Spicca tra le questioni di competenza della WTO quelle definite nell’accordo sugli investimenti e cioè sui requisiti minimi che si chiedono alle regole di ciascun Paese per la tutela degli investimenti esteri. Si tratta di una questione di vitale importanza. Gli investimenti diretti internazionali sono oggi e saranno ancor di più in prospettiva, un elemento fondamentale di quel “processo di aggiustamento” dell’economia mondiale che in realtà vede una vastissima area del mondo procedere con grande rapidità dal sottosviluppo allo sviluppo. Essi appaiono fattore indispensabile per indurre iniziative efficienti e competitive in aree ancora lontane per condizioni interne, capacità organizzative, comando sulle tecnologie e quindi per mantenere alto il livello della loro crescita.
D’altro lato, per i Paesi in transizione nessun aiuto internazionale e nessun programma di risanamento può oggi essere considerato sufficiente e credibile per superare crisi di instabilità economica, se non è accompagnato da misure che favoriscano l’afflusso di investimenti diretti dall’esterno: vera cartina di tornasole della capacità di un Paese in sviluppo o in transizione di realizzare efficacemente la sua crescita o la sua transizione.
Investimenti diretti internazionali appaiono indispensabili per conciliare sviluppo e apertura dei mercati. Sono necessari per coinvolgere nella crescita anche le aree più arretrate e periferiche tra quelle emergenti e per diminuire così i pericolosi divari che la crescita porta con sé. A un tempo essi determinano mutamenti profondi nelle località che li accolgono creando tensioni e accentuando divari con le realtà circostanti. Se la creazione di condizioni per favorire gli investimenti diretti internazionali è dunque obiettivo primario del governo dell’economia mondiale, altrettanto lo è la gestione dei complessi problemi di ordine sociale e politico che il rapido sviluppo può determinare grazie anche a quegli investimenti.
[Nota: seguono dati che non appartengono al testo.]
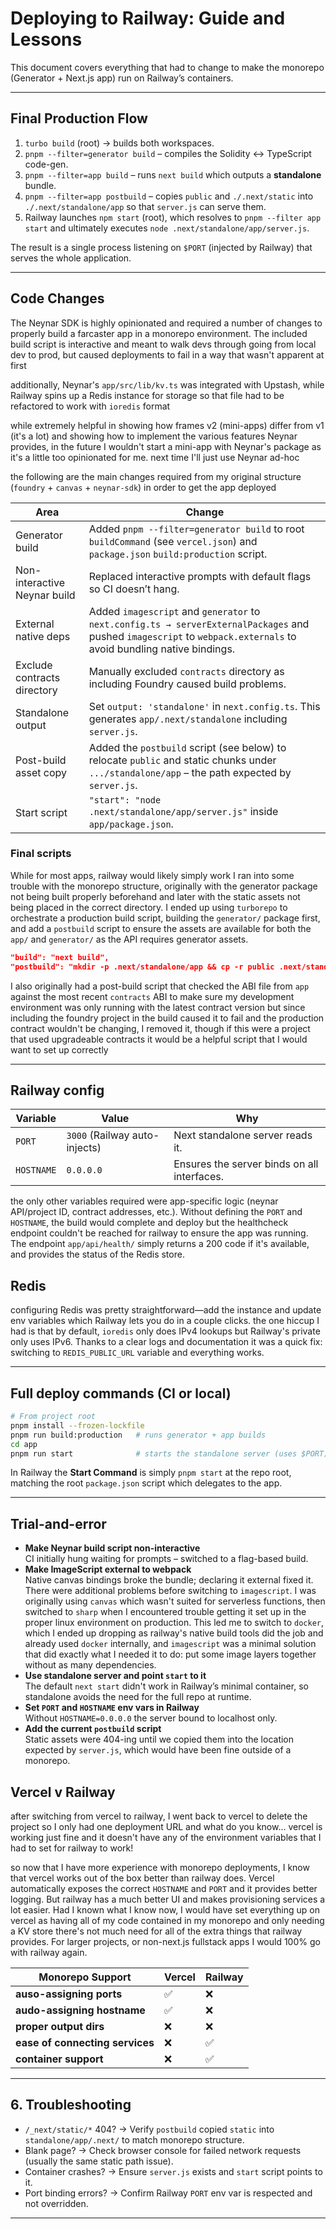 # Deploying to Railway: Guide and Lessons

This document covers everything that had to change to make the monorepo (Generator + Next.js app) run on Railway’s containers.

---

## Final Production Flow

1. `turbo build` (root) → builds both workspaces.
2. `pnpm --filter=generator build` – compiles the Solidity <-> TypeScript code-gen.
3. `pnpm --filter=app build` – runs `next build` which outputs a **standalone** bundle.
4. `pnpm --filter=app postbuild` – copies `public` and `./.next/static` into `./.next/standalone/app` so that `server.js` can serve them.
5. Railway launches `npm start` (root), which resolves to `pnpm --filter app start` and ultimately executes `node .next/standalone/app/server.js`.

The result is a single process listening on `$PORT` (injected by Railway) that serves the whole application.

---

## Code Changes

The Neynar SDK is highly opinionated and required a number of changes to properly build a farcaster app in a monorepo environment. The included build script is interactive and meant to walk devs through going from local dev to prod, but caused deployments to fail in a way that wasn't apparent at first

additionally, Neynar's `app/src/lib/kv.ts` was integrated with Upstash, while Railway spins up a Redis instance for storage so that file had to be refactored to work with `ioredis` format

while extremely helpful in showing how frames v2 (mini-apps) differ from v1 (it's a lot) and showing how to implement the various features Neynar provides, in the future I wouldn't start a mini-app with Neynar's package as it's a little too opinionated for me. next time I'll just use Neynar ad-hoc

the following are the main changes required from my original structure (`foundry` + `canvas` + `neynar-sdk`) in order to get the app deployed

| Area                         | Change                                                                                                                                                              |
| ---------------------------- | ------------------------------------------------------------------------------------------------------------------------------------------------------------------- |
| Generator build              | Added `pnpm --filter=generator build` to root `buildCommand` (see `vercel.json`) and `package.json` `build:production` script.                                      |
| Non-interactive Neynar build | Replaced interactive prompts with default flags so CI doesn’t hang.                                                                                                 |
| External native deps         | Added `imagescript` and `generator` to `next.config.ts → serverExternalPackages` and pushed `imagescript` to `webpack.externals` to avoid bundling native bindings. |
| Exclude contracts directory  | Manually excluded `contracts` directory as including Foundry caused build problems.                                                                                 |
| Standalone output            | Set `output: 'standalone'` in `next.config.ts`. This generates `app/.next/standalone` including `server.js`.                                                        |
| Post-build asset copy        | Added the `postbuild` script (see below) to relocate `public` and static chunks under `.../standalone/app` – the path expected by `server.js`.                      |
| Start script                 | `"start": "node .next/standalone/app/server.js"` inside `app/package.json`.                                                                                         |

### Final scripts

While for most apps, railway would likely simply work I ran into some trouble with the monorepo structure, originally with the generator package not being built properly beforehand and later with the static assets not being placed in the correct directory. I ended up using `turborepo` to orchestrate a production build script, building the `generator/` package first, and add a `postbuild` script to ensure the assets are available for both the `app/` and `generator/` as the API requires generator assets.

```json
"build": "next build",
"postbuild": "mkdir -p .next/standalone/app && cp -r public .next/standalone/app/ && mkdir -p .next/standalone/app/.next && cp -r .next/static .next/standalone/app/.next/ && mkdir -p .next/standalone/generator && cp -r ../generator/dist .next/standalone/generator/ && cp -r ../generator/layers .next/standalone/generator/ && cp ../generator/rarities.json .next/standalone/generator/"
```

I also originally had a post-build script that checked the ABI file from `app` against the most recent `contracts` ABI to make sure my development environment was only running with the latest contract version but since including the foundry project in the build caused it to fail and the production contract wouldn't be changing, I removed it, though if this were a project that used upgradeable contracts it would be a helpful script that I would want to set up correctly

---

## Railway config

| Variable   | Value                         | Why                                         |
| ---------- | ----------------------------- | ------------------------------------------- |
| `PORT`     | `3000` (Railway auto-injects) | Next standalone server reads it.            |
| `HOSTNAME` | `0.0.0.0`                     | Ensures the server binds on all interfaces. |

the only other variables required were app-specific logic (neynar API/project ID, contract addresses, etc.). Without defining the `PORT` and `HOSTNAME`, the build would complete and deploy but the healthcheck endpoint couldn't be reached for railway to ensure the app was running. The endpoint `app/api/health/` simply returns a 200 code if it's available, and provides the status of the Redis store.

## Redis

configuring Redis was pretty straightforward—add the instance and update env variables which Railway lets you do in a couple clicks. the one hiccup I had is that by default, `ioredis` only does IPv4 lookups but Railway's private only uses IPv6. Thanks to a clear logs and documentation it was a quick fix: switching to `REDIS_PUBLIC_URL` variable and everything works.

---

## Full deploy commands (CI or local)

```bash
# From project root
pnpm install --frozen-lockfile
pnpm run build:production   # runs generator + app builds
cd app
pnpm run start              # starts the standalone server (uses $PORT)
```

In Railway the **Start Command** is simply `pnpm start` at the repo root, matching the root `package.json` script which delegates to the app.

---

## Trial-and-error

- **Make Neynar build script non-interactive**  
   CI initially hung waiting for prompts – switched to a flag-based build.
- **Make ImageScript external to webpack**  
   Native canvas bindings broke the bundle; declaring it external fixed it. There were additional problems before switching to `imagescript`. I was originally using `canvas` which wasn't suited for serverless functions, then switched to `sharp` when I encountered trouble getting it set up in the proper linux environment on production. This led me to switch to `docker`, which I ended up dropping as railway's native build tools did the job and already used `docker` internally, and `imagescript` was a minimal solution that did exactly what I needed it to do: put some image layers together without as many dependencies.
- **Use standalone server and point `start` to it**  
   The default `next start` didn't work in Railway’s minimal container, so standalone avoids the need for the full repo at runtime.
- **Set `PORT` and `HOSTNAME` env vars in Railway**  
   Without `HOSTNAME=0.0.0.0` the server bound to localhost only.
- **Add the current `postbuild` script**  
   Static assets were 404-ing until we copied them into the location expected by `server.js`, which would have been fine outside of a monorepo.

## Vercel v Railway

after switching from vercel to railway, I went back to vercel to delete the project so I only had one deployment URL and what do you know... vercel is working just fine and it doesn't have any of the environment variables that I had to set for railway to work!

so now that I have more experience with monorepo deployments, I know that vercel works out of the box better than railway does. Vercel automatically exposes the correct `HOSTNAME` and `PORT` and it provides better logging. But railway has a much better UI and makes provisioning services a lot easier. Had I known what I know now, I would have set everything up on vercel as having all of my code contained in my monorepo and only needing a KV store there's not much need for all of the extra things that railway provides. For larger projects, or non-next.js fullstack apps I would 100% go with railway again.

| Monorepo Support                | Vercel | Railway |
| ------------------------------- | ------ | ------- |
| **auso-assigning ports**        | ✅     | ❌      |
| **audo-assigning hostname**     | ✅     | ❌      |
| **proper output dirs**          | ❌     | ❌      |
| **ease of connecting services** | ❌     | ✅      |
| **container support**           | ❌     | ✅      |

---

## 6. Troubleshooting

- `/_next/static/*` 404? → Verify `postbuild` copied `static` into `standalone/app/.next/` to match monorepo structure.
- Blank page? → Check browser console for failed network requests (usually the same static path issue).
- Container crashes? → Ensure `server.js` exists and `start` script points to it.
- Port binding errors? → Confirm Railway `PORT` env var is respected and not overridden.

---
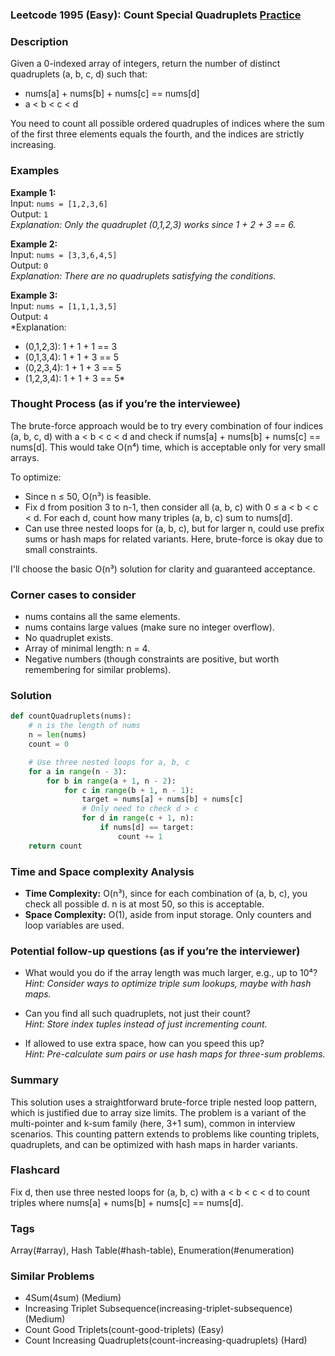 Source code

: ### Leetcode 1995 (Easy): Count Special Quadruplets [Practice](https://leetcode.com/problems/count-special-quadruplets)

### Description  
Given a 0-indexed array of integers, return the number of distinct quadruplets (a, b, c, d) such that:
- nums[a] + nums[b] + nums[c] == nums[d]
- a < b < c < d

You need to count all possible ordered quadruples of indices where the sum of the first three elements equals the fourth, and the indices are strictly increasing.

### Examples  

**Example 1:**  
Input: `nums = [1,2,3,6]`  
Output: `1`  
*Explanation: Only the quadruplet (0,1,2,3) works since 1 + 2 + 3 == 6.*

**Example 2:**  
Input: `nums = [3,3,6,4,5]`  
Output: `0`  
*Explanation: There are no quadruplets satisfying the conditions.*

**Example 3:**  
Input: `nums = [1,1,1,3,5]`  
Output: `4`  
*Explanation:  
  - (0,1,2,3): 1 + 1 + 1 == 3  
  - (0,1,3,4): 1 + 1 + 3 == 5  
  - (0,2,3,4): 1 + 1 + 3 == 5  
  - (1,2,3,4): 1 + 1 + 3 == 5*


### Thought Process (as if you’re the interviewee)  
The brute-force approach would be to try every combination of four indices (a, b, c, d) with a < b < c < d and check if nums[a] + nums[b] + nums[c] == nums[d]. This would take O(n⁴) time, which is acceptable only for very small arrays.

To optimize:
- Since n ≤ 50, O(n³) is feasible.
- Fix d from position 3 to n-1, then consider all (a, b, c) with 0 ≤ a < b < c < d. For each d, count how many triples (a, b, c) sum to nums[d].
- Can use three nested loops for (a, b, c), but for larger n, could use prefix sums or hash maps for related variants. Here, brute-force is okay due to small constraints.

I'll choose the basic O(n³) solution for clarity and guaranteed acceptance.

### Corner cases to consider  
- nums contains all the same elements.
- nums contains large values (make sure no integer overflow).
- No quadruplet exists.
- Array of minimal length: n = 4.
- Negative numbers (though constraints are positive, but worth remembering for similar problems).

### Solution

```python
def countQuadruplets(nums):
    # n is the length of nums
    n = len(nums)
    count = 0

    # Use three nested loops for a, b, c
    for a in range(n - 3):
        for b in range(a + 1, n - 2):
            for c in range(b + 1, n - 1):
                target = nums[a] + nums[b] + nums[c]
                # Only need to check d > c
                for d in range(c + 1, n):
                    if nums[d] == target:
                        count += 1
    return count
```

### Time and Space complexity Analysis  

- **Time Complexity:** O(n³), since for each combination of (a, b, c), you check all possible d. n is at most 50, so this is acceptable.
- **Space Complexity:** O(1), aside from input storage. Only counters and loop variables are used.

### Potential follow-up questions (as if you’re the interviewer)  

- What would you do if the array length was much larger, e.g., up to 10⁴?  
  *Hint: Consider ways to optimize triple sum lookups, maybe with hash maps.*

- Can you find all such quadruplets, not just their count?  
  *Hint: Store index tuples instead of just incrementing count.*

- If allowed to use extra space, how can you speed this up?  
  *Hint: Pre-calculate sum pairs or use hash maps for three-sum problems.*

### Summary
This solution uses a straightforward brute-force triple nested loop pattern, which is justified due to array size limits. The problem is a variant of the multi-pointer and k-sum family (here, 3+1 sum), common in interview scenarios. This counting pattern extends to problems like counting triplets, quadruplets, and can be optimized with hash maps in harder variants.


### Flashcard
Fix d, then use three nested loops for (a, b, c) with a < b < c < d to count triples where nums[a] + nums[b] + nums[c] == nums[d].

### Tags
Array(#array), Hash Table(#hash-table), Enumeration(#enumeration)

### Similar Problems
- 4Sum(4sum) (Medium)
- Increasing Triplet Subsequence(increasing-triplet-subsequence) (Medium)
- Count Good Triplets(count-good-triplets) (Easy)
- Count Increasing Quadruplets(count-increasing-quadruplets) (Hard)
Le istituzioni mondiali tradizionali (a esempio il Fondo monetario) non hanno competenza sulle norme relative agli investimenti diretti. Basterebbe questo per chiarire il ruolo primario che è destinata a svolgere la WTO. D’altro lato la questione non può essere lasciata solo a essa che è pur sempre un’istituzione governata da un Consiglio ministeriale composto da più di cento componenti.
Un impegno particolare è invece richiesto a più livelli anche perché la sua azione possa essere efficace. È innanzitutto necessario che sia conclusa rapidamente l’adesione della Russia alla WTO nonché il rientro della Cina nel trattato.
La WTO dovrà procedere a dotarsi degli strumenti adeguati ai nuovi compiti. Dovrà soprattutto mostrare il buon funzionamento delle nuove procedure per la risoluzione delle controversie. Sugli investimenti diretti sarebbe forse auspicabile l’individuazione di una soluzione organizzativa che colleghi in particolare la WTO e il Fondo monetario.
A un diverso livello, più riservato nelle modalità operative, e coinvolgente i Paesi che svolgono i ruoli più importanti quale fonte di investimenti diretti internazionali e quali detentori di monete di riserva spetta il compito di una impegnativa gestione politica delle trasformazioni in atto. La questione degli investimenti diretti dovrà in particolare essere all’ordine del giorno della prossima riunione del G-7.
Nel nuovo assetto che si va configurando la WTO sarà un anello importantissimo della nuova strumentazione per il governo dell’economia internazionale. La sua nascita è il miglior modo di celebrare, integrandoli, gli accordi di Bretton Woods, nel loro cinquantesimo anniversario.